Leave no line out. Transcribe the whole listing exactly.
[Start of section]
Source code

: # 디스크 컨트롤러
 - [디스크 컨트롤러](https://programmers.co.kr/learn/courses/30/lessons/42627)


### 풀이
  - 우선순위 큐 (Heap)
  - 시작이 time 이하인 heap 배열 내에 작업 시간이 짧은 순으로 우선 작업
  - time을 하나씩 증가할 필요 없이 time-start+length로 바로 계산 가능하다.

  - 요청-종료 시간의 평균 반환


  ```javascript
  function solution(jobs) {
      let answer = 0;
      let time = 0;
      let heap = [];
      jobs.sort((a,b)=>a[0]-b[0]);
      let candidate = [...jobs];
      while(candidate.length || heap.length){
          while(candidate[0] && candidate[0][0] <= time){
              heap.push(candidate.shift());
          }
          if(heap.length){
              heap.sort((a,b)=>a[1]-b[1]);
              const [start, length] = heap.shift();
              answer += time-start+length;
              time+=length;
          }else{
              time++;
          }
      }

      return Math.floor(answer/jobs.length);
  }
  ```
[End of section]
*Response area:*
Source code

: # 디스크 컨트롤러
 - [디스크 컨트롤러](https://programmers.co.kr/learn/courses/30/lessons/42627)


### 풀이
  - 우선순위 큐 (Heap)
  - 시작이 time 이하인 heap 배열 내에 작업 시간이 짧은 순으로 우선 작업
  - time을 하나씩 증가할 필요 없이 time-start+length로 바로 계산 가능하다.

  - 요청-종료 시간의 평균 반환


  ```javascript
  function solution(jobs) {
      let answer = 0;
      let time = 0;
      let heap = [];
      jobs.sort((a,b)=>a[0]-b[0]);
      let candidate = [...jobs];
      while(candidate.length || heap.length){
          while(candidate[0] && candidate[0][0] <= time){
              heap.push(candidate.shift());
          }
          if(heap.length){
              heap.sort((a,b)=>a[1]-b[1]);
              const [start, length] = heap.shift();
              answer += time-start+length;
              time+=length;
          }else{
              time++;
          }
      }

      return Math.floor(answer/jobs.length);
  }
  ```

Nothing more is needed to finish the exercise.